Dataset records.
-=-=-=-=-
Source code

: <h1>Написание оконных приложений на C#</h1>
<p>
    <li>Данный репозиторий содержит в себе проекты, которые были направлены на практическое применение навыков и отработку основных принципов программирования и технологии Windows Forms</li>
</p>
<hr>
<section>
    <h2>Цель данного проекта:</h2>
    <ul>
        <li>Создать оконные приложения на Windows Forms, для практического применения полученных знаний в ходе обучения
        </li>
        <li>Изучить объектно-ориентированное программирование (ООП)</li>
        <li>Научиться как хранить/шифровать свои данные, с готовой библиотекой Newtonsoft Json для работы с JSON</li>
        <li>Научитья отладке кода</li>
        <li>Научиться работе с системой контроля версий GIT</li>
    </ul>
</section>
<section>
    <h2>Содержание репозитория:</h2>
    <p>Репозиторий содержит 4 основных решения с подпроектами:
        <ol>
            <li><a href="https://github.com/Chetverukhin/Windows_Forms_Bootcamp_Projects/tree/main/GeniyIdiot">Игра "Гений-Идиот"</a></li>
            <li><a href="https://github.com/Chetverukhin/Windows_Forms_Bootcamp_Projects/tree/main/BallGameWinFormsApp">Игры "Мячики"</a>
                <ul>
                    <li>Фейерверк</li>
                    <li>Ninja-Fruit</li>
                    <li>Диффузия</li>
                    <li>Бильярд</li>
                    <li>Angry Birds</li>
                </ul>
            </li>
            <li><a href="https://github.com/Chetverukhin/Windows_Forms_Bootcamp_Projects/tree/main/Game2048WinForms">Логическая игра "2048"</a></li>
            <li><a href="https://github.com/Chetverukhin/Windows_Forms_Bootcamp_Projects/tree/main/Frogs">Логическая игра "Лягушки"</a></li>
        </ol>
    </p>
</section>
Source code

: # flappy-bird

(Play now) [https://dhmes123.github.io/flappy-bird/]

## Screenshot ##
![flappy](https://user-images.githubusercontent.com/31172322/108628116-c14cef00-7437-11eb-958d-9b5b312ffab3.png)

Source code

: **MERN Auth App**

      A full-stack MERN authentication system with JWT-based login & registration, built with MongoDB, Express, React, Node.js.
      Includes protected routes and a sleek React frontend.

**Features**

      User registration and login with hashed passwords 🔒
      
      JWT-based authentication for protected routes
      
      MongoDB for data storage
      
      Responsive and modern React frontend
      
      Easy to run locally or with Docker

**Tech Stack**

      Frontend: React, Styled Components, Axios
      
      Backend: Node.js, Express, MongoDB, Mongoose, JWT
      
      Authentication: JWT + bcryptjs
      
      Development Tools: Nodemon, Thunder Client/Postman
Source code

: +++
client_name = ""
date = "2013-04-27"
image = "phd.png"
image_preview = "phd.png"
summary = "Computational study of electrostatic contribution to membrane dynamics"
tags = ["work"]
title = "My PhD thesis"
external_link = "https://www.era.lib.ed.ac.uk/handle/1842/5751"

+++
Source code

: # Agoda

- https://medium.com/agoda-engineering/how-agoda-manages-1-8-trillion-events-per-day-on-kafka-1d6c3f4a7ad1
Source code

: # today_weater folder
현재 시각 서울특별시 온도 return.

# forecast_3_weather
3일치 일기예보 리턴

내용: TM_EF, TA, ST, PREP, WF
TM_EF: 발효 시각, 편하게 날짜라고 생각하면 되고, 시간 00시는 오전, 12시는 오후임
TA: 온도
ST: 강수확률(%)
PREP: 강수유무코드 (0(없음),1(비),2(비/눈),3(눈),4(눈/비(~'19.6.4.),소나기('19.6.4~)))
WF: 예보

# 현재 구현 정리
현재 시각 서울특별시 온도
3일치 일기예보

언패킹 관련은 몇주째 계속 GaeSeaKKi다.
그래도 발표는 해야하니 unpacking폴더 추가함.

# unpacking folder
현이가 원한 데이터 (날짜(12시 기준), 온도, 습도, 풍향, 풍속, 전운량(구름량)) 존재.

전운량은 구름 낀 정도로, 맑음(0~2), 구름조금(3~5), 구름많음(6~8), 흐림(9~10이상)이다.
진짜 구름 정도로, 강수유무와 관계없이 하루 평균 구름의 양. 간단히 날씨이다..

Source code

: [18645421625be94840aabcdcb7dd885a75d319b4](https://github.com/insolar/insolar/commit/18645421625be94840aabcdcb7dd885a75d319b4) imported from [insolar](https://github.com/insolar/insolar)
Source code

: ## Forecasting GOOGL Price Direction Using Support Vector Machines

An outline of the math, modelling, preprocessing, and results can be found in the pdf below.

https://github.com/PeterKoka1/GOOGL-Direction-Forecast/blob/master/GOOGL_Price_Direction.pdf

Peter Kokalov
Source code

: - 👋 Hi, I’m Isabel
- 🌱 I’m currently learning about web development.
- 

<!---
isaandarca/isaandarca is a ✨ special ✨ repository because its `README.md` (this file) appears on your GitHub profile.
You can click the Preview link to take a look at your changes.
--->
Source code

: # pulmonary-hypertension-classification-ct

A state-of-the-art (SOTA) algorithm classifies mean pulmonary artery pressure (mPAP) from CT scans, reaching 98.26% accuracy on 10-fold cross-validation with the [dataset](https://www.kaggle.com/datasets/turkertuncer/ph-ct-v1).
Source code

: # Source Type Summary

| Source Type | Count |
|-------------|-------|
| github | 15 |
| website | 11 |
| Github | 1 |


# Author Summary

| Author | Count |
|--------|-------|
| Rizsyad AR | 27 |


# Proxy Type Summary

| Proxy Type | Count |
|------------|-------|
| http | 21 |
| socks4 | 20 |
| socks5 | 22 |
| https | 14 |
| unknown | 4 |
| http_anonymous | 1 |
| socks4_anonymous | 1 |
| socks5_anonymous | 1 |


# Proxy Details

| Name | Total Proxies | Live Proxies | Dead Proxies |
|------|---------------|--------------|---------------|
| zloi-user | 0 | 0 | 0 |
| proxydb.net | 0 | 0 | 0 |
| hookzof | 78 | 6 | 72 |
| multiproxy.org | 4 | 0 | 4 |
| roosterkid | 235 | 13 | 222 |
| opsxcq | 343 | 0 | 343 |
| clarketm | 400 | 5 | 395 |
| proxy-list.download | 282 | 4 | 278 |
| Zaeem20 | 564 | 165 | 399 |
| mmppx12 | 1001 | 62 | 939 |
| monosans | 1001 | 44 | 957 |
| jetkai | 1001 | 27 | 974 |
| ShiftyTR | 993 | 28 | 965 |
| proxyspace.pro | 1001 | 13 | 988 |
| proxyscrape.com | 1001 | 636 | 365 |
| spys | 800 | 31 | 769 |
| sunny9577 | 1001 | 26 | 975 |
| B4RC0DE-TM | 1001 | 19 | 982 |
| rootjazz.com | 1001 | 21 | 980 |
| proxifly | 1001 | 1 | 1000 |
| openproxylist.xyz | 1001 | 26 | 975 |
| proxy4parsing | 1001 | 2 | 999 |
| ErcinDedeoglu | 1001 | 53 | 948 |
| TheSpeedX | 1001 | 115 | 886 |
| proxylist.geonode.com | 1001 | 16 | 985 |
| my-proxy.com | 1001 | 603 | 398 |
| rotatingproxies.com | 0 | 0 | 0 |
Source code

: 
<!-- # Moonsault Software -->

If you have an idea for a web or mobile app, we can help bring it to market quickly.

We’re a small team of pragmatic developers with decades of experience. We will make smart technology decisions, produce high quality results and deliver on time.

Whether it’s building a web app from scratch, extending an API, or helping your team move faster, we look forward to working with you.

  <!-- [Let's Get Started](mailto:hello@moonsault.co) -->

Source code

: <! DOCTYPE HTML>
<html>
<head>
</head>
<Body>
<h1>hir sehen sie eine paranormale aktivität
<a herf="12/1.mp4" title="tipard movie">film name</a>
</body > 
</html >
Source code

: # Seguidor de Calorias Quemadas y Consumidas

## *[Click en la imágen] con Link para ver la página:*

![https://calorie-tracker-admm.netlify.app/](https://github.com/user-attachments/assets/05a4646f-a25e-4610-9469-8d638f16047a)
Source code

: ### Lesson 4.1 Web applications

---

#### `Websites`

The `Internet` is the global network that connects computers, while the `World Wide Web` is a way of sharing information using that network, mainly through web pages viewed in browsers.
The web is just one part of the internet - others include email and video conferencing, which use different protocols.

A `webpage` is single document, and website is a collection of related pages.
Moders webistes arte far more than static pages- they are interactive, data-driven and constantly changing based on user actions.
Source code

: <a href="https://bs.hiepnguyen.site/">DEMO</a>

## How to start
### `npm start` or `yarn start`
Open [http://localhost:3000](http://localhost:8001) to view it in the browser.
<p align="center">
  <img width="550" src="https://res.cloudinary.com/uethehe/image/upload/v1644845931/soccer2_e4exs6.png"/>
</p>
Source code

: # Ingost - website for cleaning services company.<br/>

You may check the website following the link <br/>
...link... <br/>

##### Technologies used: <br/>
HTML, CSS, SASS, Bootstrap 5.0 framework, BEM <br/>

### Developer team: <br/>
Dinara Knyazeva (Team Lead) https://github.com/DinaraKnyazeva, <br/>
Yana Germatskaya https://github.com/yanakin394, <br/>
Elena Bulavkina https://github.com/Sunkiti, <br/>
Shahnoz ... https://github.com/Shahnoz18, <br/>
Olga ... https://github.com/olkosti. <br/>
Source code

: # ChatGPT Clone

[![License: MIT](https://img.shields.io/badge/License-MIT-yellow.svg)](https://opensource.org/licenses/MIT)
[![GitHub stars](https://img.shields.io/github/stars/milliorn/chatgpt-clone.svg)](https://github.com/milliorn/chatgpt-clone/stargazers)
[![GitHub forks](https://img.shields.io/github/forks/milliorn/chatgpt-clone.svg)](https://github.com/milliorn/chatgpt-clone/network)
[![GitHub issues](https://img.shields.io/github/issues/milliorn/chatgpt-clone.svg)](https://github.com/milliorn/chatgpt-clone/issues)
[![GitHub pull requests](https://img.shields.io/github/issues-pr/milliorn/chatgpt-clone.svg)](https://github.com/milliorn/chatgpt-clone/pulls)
-=-=-=-=-
Problem to solve.
From the records above, copy every line that includes the word "Express".

Answer space.
      A full-stack MERN authentication system with JWT-based login & registration, built with MongoDB, Express, React, Node.js.
      Backend: Node.js, Express, MongoDB, Mongoose, JWT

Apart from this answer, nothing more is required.